## [The task]
Going through the entries below, copy out each line that contains "algorithm".

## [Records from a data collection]
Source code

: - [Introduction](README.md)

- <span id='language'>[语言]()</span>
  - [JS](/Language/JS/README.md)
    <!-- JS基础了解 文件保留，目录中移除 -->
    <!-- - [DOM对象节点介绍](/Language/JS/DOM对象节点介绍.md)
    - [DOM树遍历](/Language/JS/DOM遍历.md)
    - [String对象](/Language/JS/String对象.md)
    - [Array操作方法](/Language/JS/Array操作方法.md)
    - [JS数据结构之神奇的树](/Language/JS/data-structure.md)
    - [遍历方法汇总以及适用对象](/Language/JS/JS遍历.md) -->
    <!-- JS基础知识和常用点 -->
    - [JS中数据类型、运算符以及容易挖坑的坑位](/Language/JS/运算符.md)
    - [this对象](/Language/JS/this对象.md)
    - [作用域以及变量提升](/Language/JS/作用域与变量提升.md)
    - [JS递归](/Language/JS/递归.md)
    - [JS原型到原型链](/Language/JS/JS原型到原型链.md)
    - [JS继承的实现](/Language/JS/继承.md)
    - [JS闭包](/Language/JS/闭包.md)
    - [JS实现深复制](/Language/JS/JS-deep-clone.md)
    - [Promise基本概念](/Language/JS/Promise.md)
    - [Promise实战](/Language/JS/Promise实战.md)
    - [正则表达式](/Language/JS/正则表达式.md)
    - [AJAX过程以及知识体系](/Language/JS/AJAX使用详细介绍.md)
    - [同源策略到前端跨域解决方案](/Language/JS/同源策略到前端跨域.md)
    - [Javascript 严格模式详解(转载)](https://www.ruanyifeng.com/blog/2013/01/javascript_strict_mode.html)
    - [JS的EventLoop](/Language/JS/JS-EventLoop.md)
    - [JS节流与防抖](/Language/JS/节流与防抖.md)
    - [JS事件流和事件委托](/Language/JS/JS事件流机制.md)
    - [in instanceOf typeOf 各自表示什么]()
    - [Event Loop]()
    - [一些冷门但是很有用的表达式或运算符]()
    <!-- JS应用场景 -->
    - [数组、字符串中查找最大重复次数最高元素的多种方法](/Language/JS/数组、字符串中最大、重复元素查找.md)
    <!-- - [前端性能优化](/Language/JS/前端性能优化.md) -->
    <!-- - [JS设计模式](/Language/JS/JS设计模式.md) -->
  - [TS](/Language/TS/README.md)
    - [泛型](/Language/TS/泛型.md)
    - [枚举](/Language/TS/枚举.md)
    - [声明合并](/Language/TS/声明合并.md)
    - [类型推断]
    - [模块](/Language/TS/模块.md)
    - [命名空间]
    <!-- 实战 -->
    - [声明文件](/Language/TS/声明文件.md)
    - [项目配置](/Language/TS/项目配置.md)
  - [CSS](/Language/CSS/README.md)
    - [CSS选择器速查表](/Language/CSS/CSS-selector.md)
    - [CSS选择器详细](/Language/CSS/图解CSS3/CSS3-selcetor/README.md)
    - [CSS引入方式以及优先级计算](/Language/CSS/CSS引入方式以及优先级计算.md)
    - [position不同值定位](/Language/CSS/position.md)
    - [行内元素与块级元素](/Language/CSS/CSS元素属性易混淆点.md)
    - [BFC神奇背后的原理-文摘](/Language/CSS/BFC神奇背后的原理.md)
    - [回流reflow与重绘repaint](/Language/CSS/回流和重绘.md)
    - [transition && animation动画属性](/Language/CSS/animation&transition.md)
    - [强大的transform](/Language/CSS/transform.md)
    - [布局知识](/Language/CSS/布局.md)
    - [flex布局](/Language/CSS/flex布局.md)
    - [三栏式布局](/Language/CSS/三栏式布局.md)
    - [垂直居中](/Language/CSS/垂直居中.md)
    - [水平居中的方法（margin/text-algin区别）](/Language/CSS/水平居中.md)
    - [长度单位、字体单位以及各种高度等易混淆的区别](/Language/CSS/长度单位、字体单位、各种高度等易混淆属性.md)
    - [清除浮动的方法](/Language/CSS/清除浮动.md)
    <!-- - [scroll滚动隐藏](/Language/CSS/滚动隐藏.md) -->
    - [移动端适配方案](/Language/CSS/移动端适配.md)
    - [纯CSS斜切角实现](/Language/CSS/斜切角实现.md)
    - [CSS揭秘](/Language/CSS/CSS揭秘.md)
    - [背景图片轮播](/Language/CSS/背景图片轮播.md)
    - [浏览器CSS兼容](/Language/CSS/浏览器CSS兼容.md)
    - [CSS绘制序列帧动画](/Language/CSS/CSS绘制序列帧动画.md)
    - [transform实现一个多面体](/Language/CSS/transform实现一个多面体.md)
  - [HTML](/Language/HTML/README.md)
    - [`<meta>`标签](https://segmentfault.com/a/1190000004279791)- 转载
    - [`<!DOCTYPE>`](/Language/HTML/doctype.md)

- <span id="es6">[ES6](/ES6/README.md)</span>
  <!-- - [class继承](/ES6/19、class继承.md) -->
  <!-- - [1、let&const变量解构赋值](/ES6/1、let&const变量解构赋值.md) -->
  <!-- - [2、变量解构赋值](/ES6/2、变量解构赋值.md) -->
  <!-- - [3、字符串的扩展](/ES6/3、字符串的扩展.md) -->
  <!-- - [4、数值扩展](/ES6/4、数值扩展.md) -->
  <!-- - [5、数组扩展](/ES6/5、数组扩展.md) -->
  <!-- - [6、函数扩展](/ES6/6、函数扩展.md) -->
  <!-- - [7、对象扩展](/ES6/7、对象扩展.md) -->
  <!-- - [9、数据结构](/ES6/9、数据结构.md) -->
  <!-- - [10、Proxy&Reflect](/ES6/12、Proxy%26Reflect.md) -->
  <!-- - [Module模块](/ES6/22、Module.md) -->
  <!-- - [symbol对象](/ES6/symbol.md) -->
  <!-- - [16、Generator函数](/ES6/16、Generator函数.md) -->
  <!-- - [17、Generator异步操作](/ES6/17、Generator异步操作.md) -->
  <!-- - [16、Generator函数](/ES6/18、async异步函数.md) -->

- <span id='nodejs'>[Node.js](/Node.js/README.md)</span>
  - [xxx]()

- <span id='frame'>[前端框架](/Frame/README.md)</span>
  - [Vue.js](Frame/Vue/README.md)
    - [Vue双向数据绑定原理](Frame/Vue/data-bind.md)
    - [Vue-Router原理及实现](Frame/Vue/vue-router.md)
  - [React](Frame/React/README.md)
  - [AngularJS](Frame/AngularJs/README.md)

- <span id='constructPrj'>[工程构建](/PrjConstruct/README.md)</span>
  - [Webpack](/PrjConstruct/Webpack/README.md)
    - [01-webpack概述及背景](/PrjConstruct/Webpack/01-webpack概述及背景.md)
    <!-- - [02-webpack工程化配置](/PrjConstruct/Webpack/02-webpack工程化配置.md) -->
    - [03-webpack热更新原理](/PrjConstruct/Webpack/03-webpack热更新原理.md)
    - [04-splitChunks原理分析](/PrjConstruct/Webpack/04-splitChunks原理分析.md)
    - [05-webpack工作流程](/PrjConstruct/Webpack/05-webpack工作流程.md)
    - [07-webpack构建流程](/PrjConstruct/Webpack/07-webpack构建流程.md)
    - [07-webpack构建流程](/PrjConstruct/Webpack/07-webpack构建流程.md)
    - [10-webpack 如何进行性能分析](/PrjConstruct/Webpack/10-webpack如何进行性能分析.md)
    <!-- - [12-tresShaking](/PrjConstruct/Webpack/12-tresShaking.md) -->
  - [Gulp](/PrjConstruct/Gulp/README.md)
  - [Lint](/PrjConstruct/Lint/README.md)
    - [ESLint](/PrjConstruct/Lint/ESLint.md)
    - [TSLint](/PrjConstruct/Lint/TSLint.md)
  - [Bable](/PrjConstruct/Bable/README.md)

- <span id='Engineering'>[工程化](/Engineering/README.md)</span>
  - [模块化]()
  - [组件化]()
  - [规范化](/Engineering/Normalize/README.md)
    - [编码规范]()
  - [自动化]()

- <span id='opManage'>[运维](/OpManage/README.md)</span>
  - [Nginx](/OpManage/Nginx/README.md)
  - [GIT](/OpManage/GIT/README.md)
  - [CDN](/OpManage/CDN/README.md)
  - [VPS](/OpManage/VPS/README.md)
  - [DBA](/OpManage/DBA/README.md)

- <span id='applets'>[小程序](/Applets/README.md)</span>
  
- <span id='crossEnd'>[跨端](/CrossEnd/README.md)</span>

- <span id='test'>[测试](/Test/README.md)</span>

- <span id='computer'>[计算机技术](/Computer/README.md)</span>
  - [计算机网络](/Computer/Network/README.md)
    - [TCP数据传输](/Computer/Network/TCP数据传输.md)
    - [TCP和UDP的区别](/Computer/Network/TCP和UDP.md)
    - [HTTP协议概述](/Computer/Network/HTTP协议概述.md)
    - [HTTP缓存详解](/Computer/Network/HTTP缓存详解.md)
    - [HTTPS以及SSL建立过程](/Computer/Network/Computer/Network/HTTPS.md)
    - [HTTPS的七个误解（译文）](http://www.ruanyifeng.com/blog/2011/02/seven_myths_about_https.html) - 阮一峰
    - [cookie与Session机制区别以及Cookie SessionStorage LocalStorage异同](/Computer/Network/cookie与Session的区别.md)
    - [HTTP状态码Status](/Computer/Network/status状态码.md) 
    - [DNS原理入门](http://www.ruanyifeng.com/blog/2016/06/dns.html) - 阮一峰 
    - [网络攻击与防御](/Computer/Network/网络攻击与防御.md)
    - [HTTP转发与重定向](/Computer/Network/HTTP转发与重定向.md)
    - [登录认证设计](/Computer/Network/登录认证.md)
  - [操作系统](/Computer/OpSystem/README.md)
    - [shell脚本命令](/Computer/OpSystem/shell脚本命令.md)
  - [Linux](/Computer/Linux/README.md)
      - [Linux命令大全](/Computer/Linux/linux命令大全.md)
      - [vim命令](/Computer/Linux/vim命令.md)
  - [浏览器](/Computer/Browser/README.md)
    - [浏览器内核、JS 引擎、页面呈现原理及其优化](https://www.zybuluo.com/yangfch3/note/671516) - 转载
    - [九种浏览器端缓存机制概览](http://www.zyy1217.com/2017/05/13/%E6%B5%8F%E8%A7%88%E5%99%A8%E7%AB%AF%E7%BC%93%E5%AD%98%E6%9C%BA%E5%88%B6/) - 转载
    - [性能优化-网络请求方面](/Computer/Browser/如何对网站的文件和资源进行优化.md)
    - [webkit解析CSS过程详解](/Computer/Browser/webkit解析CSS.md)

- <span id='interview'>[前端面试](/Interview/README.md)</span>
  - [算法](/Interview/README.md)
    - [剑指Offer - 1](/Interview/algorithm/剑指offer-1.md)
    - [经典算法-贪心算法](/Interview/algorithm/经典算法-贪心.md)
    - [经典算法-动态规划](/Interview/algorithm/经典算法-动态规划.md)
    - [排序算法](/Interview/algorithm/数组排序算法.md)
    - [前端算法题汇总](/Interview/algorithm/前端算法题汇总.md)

## [Answer for this exercise]
    - [剑指Offer - 1](/Interview/algorithm/剑指offer-1.md)
    - [经典算法-贪心算法](/Interview/algorithm/经典算法-贪心.md)
    - [经典算法-动态规划](/Interview/algorithm/经典算法-动态规划.md)
    - [排序算法](/Interview/algorithm/数组排序算法.md)
    - [前端算法题汇总](/Interview/algorithm/前端算法题汇总.md)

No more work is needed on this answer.